Updated 2017-02-26 20:33:47 by ABU

ABU 26-feb-2017

tclMuPdf is a porting of the MuPDF framework (see at mupdf.com), for fast and high-quality rendering of PDF pages.

History

  • 13-dec-2016 - Version 1.0b1 (beta) released. No support for MacOS
  • 15-dec-2016 - Version 1.0 - Support for MacOS. API unchanged, but big internal optimization for reusing opened pages (read
  • 28-jan-2017 - Version 1.1 (Withdrawn) - new commands: fields, field, anchor, mupdf::libinfo . Added package mupdf-notk for tcl-only usage. (read the documentation).

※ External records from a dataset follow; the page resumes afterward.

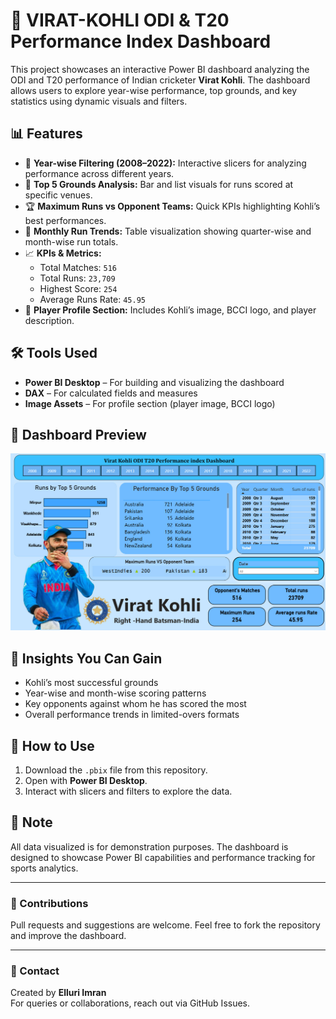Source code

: # 🏏 VIRAT-KOHLI ODI & T20 Performance Index Dashboard

This project showcases an interactive Power BI dashboard analyzing the ODI and T20 performance of Indian cricketer **Virat Kohli**. The dashboard allows users to explore year-wise performance, top grounds, and key statistics using dynamic visuals and filters.

## 📊 Features

- 🎯 **Year-wise Filtering (2008–2022):** Interactive slicers for analyzing performance across different years.
- 📍 **Top 5 Grounds Analysis:** Bar and list visuals for runs scored at specific venues.
- 🏆 **Maximum Runs vs Opponent Teams:** Quick KPIs highlighting Kohli’s best performances.
- 📅 **Monthly Run Trends:** Table visualization showing quarter-wise and month-wise run totals.
- 📈 **KPIs & Metrics:**
  - Total Matches: `516`
  - Total Runs: `23,709`
  - Highest Score: `254`
  - Average Runs Rate: `45.95`
- 👤 **Player Profile Section:** Includes Kohli’s image, BCCI logo, and player description.

## 🛠 Tools Used

- **Power BI Desktop** – For building and visualizing the dashboard
- **DAX** – For calculated fields and measures
- **Image Assets** – For profile section (player image, BCCI logo)

## 📸 Dashboard Preview

![Final Dashboard](e.VK(Final)Dashboard.jpg)

## 🧠 Insights You Can Gain

- Kohli’s most successful grounds
- Year-wise and month-wise scoring patterns
- Key opponents against whom he has scored the most
- Overall performance trends in limited-overs formats 

## 🚀 How to Use

1. Download the `.pbix` file from this repository.
2. Open with **Power BI Desktop**.
3. Interact with slicers and filters to explore the data.

## 📌 Note

All data visualized is for demonstration purposes. The dashboard is designed to showcase Power BI capabilities and performance tracking for sports analytics.

---

### 🙌 Contributions

Pull requests and suggestions are welcome. Feel free to fork the repository and improve the dashboard.

---

### 📧 Contact

Created by **Elluri Imran**  
For queries or collaborations, reach out via GitHub Issues.


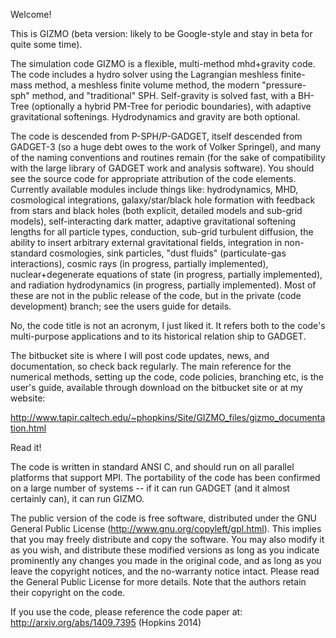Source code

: Welcome!

This is GIZMO (beta version: likely to be Google-style and stay in beta for quite some time).

The simulation code GIZMO is a flexible, multi-method mhd+gravity code. The code includes a hydro solver using the Lagrangian meshless finite-mass method, a meshless finite volume method, the modern "pressure-sph" method, and "traditional" SPH. Self-gravity is solved fast, with a BH-Tree (optionally a hybrid PM-Tree for periodic boundaries), with adaptive gravitational softenings. Hydrodynamics and gravity are both optional. 

The code is descended from P-SPH/P-GADGET, itself descended from GADGET-3 (so a huge debt owes to the work of Volker Springel), and many of the naming conventions and routines remain (for the sake of compatibility with the large library of GADGET work and analysis software). You should see the source code for appropriate attribution of the code elements. Currently available modules include things like: hydrodynamics, MHD, cosmological integrations, galaxy/star/black hole formation with feedback from stars and black holes (both explicit, detailed models and sub-grid models), self-interacting dark matter, adaptive gravitational softening lengths for all particle types, conduction, sub-grid turbulent diffusion, the ability to insert arbitrary external gravitational fields, integration in non-standard cosmologies, sink particles, "dust fluids" (particulate-gas interactions), cosmic rays (in progress, partially implemented), nuclear+degenerate equations of state (in progress, partially implemented), and radiation hydrodynamics (in progress, partially implemented). Most of these are not in the public release of the code, but in the private (code development) branch; see the users guide for details.

No, the code title is not an acronym, I just liked it. It refers both to the code's multi-purpose applications and to its historical relation ship to GADGET.

The bitbucket site is where I will post code updates, news, and documentation, so check back regularly. The main reference for the numerical methods, setting up the code, code policies, branching etc, is the user's guide, available through download on the bitbucket site or at my website: 

http://www.tapir.caltech.edu/~phopkins/Site/GIZMO_files/gizmo_documentation.html

Read it!

The code is written in standard ANSI C, and should run on all parallel platforms that support MPI. The portability of the code has been confirmed on a large number of systems -- if it can run GADGET (and it almost certainly can), it can run GIZMO.

The public version of the code is free software, distributed under the GNU General Public License (http://www.gnu.org/copyleft/gpl.html). This implies that you may freely distribute and copy the software. You may also modify it as you wish, and distribute these modified versions as long as you indicate prominently any changes you made in the original code, and as long as you leave the copyright notices, and the no-warranty notice intact. Please read the General Public License for more details. Note that the authors retain their copyright on the code.

If you use the code, please reference the code paper at: http://arxiv.org/abs/1409.7395 (Hopkins 2014)


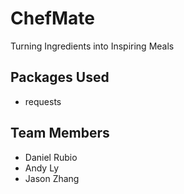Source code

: # ChefMate

Turning Ingredients into Inspiring Meals


## Packages Used
- requests


## Team Members
- Daniel Rubio
- Andy Ly
- Jason Zhang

Aligned with core library MuPDF v.1.10a
  • 23-feb-2017 - Version 1.2 (Withdrawn) with a lot of new features:
    • commands for extracting and searching text
    • commands for extracting images from PDF pages (experimental)
    • first steps towards PDF manipulations: you can add new signature fields, then save your changes.
    • many minor auxiliary commands
  • 26-feb-2017 - Version 1.2.1 - BugFixing - replaces Version 1.1 and 1.2
    • a bug related to the saveImage command, introduced in 1.1 was fixed here.
    • Versions 1.1 and 1.2 were withdrawn

Download

Version 1.2.1 is still distributed in a pre-built package with multi-platform support, but if you only need support for a single platform, you can download a lighter package.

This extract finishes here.